Larry Wolfe’s Answers

3 total

  • My fiance was wrongfully accused of rape in a navy court of law,i am wondering if the georgia first offender law applys to him

    Him and the girl involved are both navy and had gone out drinking together with a group of people and she was having them feel her boobs and going top less throughout the night she was engaged at the time and her fiance was at home she was seen ma...

    Larry’s Answer

    The military courts are different from the state courts and they are even different from the civilian federal courts. Interestingly, a case prosecuted in the military or the federal courts for that matter, can also be prosecuted in the state courts in certain instances. Fortunately, Georgia has a statutory double jeopardy provision and if the alleged assault occurred in Georgia a second prosecution is not likely. In the military courts, there are also procedural differences from the state and federal court system with regard to preliminary hearings, plea bargaining and "trial" although in your fiance's situation, as with each of the other jurisdictions, he is entitled to an appeal.
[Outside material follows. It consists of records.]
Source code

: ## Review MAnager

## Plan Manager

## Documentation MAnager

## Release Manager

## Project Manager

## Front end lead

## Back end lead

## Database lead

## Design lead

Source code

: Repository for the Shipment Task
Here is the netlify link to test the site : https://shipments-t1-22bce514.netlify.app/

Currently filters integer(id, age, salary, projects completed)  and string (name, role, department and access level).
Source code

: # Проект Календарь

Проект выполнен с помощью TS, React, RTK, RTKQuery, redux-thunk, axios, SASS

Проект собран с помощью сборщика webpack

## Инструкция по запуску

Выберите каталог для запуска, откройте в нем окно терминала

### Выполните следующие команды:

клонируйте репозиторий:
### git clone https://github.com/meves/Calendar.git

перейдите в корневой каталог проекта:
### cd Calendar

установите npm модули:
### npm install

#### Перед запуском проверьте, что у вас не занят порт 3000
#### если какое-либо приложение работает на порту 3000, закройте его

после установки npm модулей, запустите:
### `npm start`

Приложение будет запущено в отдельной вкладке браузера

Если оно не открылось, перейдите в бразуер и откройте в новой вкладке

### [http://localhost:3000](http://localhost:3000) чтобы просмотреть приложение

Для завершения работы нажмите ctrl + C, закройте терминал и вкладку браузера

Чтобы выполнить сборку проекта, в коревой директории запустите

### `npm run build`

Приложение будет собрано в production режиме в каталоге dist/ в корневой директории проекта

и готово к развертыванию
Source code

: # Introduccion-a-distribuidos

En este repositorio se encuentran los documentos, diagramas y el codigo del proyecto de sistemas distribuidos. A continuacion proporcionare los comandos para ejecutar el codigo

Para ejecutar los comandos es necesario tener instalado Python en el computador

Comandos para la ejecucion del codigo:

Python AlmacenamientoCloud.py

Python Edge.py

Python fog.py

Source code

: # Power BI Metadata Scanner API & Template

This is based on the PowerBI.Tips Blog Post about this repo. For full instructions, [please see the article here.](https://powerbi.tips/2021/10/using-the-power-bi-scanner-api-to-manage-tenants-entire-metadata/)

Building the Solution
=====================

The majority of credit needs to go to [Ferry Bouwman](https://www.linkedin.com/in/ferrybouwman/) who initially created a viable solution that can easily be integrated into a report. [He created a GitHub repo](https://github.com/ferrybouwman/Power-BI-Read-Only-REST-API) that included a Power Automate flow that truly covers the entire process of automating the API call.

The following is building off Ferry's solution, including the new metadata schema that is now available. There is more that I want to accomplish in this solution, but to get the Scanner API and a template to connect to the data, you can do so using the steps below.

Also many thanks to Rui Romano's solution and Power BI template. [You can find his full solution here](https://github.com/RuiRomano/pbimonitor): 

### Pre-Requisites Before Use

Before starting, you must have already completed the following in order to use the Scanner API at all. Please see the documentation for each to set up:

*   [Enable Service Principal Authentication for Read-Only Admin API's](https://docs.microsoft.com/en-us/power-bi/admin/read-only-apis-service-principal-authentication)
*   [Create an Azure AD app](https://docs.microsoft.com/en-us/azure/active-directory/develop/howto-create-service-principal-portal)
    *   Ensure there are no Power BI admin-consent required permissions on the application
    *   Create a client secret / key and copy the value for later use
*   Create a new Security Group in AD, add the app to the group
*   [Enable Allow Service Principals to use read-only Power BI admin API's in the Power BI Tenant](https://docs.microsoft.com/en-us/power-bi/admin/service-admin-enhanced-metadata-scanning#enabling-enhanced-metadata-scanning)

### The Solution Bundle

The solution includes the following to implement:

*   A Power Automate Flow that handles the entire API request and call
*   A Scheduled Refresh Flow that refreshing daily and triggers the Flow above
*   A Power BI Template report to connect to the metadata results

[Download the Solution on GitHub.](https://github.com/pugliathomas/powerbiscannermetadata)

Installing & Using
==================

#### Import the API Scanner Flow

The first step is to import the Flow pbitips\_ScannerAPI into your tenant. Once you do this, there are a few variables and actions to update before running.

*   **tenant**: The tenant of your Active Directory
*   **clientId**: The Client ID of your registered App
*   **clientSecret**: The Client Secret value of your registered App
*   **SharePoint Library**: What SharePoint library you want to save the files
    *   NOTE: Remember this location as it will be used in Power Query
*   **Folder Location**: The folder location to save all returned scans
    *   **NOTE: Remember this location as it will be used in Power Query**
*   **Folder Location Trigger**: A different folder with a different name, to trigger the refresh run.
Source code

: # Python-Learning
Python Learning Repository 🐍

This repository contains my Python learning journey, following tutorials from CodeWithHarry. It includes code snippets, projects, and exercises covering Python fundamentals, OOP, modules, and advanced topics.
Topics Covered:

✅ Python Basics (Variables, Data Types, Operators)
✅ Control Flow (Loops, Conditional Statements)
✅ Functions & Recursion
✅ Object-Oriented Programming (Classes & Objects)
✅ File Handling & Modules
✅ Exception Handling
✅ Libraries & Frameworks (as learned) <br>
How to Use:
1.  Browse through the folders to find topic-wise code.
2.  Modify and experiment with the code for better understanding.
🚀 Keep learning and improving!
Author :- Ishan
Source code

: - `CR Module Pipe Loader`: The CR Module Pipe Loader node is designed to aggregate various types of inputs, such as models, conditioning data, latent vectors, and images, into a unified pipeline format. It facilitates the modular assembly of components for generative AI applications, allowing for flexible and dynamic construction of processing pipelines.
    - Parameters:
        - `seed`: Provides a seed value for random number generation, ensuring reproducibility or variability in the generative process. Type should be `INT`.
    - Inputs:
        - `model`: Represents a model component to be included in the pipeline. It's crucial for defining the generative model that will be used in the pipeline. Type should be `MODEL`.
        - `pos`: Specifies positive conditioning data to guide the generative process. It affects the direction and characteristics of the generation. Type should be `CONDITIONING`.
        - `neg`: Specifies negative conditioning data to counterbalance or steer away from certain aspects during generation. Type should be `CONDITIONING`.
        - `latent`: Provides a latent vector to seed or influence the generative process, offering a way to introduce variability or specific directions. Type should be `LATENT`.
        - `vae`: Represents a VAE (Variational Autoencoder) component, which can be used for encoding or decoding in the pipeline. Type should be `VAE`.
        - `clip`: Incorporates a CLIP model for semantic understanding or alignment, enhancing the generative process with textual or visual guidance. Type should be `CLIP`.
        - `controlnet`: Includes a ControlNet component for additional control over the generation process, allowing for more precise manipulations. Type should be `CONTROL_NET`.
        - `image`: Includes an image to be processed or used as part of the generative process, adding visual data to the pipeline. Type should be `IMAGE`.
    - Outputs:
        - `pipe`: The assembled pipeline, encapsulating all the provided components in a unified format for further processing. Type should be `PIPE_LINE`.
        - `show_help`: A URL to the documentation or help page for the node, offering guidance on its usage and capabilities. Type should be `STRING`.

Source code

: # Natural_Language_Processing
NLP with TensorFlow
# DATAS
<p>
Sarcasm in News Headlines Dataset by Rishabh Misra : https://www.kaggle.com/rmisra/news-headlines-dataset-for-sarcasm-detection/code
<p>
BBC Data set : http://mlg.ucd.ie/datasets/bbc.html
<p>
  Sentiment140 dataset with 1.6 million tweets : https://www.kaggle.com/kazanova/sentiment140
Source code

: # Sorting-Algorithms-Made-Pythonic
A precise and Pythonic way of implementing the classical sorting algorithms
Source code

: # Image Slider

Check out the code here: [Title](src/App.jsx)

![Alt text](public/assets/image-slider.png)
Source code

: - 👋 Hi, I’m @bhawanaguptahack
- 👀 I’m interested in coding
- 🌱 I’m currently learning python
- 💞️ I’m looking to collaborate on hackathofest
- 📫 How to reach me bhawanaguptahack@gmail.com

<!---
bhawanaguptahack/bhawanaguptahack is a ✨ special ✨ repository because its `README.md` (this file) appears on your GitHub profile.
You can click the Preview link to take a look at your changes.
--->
First offender treatment is not available in Georgia for the offense of rape, and unfortunately, even if it were, the federal and military courts do not recognize the benefits afforded by Georgia law when it comes to a first offender conviction. At sentencing in a federal district court case a first offender plea is considered a conviction in aggravation of punishment for the federal crime and a first offender plea is also considered a conviction for immigration purposes for green card holders and visiting aliens with regard to exclusion from living in or visiting this country. It seems as though, from the limited amount of information afforded in your question, that your fiance's only recourse at this point since he has been "found guilty" is to pursue the appellate process in the military court. The Jag officer that represented your fiance will best be able to advise you as to the process and time frames for that procedure.
    LDWolfe

    See question 
  • Is it double jeopardy for the state to try me on the same on this crime ?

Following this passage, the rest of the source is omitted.